Pontoon boss and worker held over oil spill in Sg Selangor

“They were detained because their statements were confusing,”

SUBANG JAYA: Two men, including a pontoon manager who had earlier lodged a police report regarding the oil spill in Sungai Selangor, have been detained by the police.

Police arrested the manager and his worker on Wednesday as part of their ongoing investigations into the oil spill at the Bestari Jaya stretch of Sungai Selangor.

“They were detained because their statements were confusing,” said Selangor police chief Comm Datuk Noor Azam Jamaludin after closing the Act of Aggression seminar and training at Saujana Hotel here yesterday.

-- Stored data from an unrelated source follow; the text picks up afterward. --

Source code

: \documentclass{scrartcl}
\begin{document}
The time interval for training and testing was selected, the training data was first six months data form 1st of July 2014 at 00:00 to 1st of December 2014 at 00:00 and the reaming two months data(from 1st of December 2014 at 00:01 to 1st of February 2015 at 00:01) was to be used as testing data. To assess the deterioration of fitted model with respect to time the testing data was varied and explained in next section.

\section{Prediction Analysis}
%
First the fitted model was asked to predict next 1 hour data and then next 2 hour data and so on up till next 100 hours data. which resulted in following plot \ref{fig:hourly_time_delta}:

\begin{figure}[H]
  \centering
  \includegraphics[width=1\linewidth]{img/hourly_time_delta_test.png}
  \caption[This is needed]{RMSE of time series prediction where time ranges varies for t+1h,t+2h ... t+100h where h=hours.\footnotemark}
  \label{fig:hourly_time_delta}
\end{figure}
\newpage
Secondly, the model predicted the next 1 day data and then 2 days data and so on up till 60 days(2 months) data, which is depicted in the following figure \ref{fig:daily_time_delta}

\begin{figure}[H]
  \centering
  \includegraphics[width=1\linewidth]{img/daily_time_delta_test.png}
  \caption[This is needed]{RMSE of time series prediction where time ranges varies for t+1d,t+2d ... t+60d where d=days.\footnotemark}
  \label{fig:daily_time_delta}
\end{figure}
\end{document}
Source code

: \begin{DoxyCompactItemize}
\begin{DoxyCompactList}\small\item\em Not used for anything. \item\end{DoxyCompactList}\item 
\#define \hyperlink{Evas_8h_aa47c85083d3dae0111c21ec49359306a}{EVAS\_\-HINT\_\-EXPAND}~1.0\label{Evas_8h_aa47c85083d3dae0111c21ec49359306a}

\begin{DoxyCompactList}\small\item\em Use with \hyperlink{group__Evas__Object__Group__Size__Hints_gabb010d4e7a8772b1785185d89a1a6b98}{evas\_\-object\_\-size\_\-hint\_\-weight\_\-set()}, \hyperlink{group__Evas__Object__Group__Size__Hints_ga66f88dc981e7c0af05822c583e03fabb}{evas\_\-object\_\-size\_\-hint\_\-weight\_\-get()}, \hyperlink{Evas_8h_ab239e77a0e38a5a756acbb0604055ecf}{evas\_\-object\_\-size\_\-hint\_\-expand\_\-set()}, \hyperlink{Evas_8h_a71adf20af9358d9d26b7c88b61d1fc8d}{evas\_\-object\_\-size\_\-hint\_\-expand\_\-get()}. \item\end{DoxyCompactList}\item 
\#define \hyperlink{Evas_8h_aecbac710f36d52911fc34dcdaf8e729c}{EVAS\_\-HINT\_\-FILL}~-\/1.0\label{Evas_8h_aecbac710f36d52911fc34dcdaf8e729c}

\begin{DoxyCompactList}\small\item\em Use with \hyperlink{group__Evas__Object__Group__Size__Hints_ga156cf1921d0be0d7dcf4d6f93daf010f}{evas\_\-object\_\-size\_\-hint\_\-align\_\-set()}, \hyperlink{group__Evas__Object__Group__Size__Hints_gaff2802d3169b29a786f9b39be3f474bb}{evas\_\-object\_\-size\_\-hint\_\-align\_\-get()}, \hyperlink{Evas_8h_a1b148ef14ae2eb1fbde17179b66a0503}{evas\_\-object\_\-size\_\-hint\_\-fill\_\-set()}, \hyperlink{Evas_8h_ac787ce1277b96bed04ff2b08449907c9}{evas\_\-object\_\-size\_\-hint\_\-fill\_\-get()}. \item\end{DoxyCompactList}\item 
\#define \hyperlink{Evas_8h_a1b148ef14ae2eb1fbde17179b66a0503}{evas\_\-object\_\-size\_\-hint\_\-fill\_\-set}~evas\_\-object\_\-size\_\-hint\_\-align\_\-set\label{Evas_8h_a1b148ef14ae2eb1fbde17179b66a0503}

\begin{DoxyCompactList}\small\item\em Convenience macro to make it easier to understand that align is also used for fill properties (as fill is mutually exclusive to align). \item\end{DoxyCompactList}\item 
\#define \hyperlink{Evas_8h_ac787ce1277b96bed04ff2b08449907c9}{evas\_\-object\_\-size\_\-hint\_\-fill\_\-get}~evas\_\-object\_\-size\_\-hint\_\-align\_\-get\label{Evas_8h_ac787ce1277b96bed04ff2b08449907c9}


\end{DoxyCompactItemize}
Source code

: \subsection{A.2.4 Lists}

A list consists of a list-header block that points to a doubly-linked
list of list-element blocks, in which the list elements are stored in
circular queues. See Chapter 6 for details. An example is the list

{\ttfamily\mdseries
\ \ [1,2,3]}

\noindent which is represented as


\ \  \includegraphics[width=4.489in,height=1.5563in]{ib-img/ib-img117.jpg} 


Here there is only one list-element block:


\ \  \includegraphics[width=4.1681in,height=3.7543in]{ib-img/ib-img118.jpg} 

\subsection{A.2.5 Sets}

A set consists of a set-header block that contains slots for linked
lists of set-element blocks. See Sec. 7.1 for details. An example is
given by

The manager’s previous police report stated that anglers, who were caught fishing near the pontoon, opened the cover of an oil tank on the pontoon to allow fuel to spill into the river just before the contamination happened.

“We want to get more details on the incident. They were detained at the scene (Sungai Selangor) on Wednesday. The suspected anglers were based on his reports and we are still verifying it’s validity,” he said.

Comm Noor Azam also said that investigations did not reveal any elements of gangsterism.

“I feel that there are no elements of gangsterism. It’s a fishing area. There are three areas to enter and one of them is controlled by Rela,” he said.

The incident, which occurred 6km from the Sungai Selangor Phase 2 water treatment plant, forced the Sungai Selangor Phases 1, 2 and 3 and the Rantau Panjang water treatment plants to be shut down on Sunday.

This resulted in an abrupt water disruption in the state.

Meanwhile, the Water, Land and Natural Resources Ministry will study activities along Sungai Selangor, such as sand mining and agriculture, after back-to-back cases of odour pollution and diesel spill forced the closure of the Sungai Selangor Phase 2 water treatment plant.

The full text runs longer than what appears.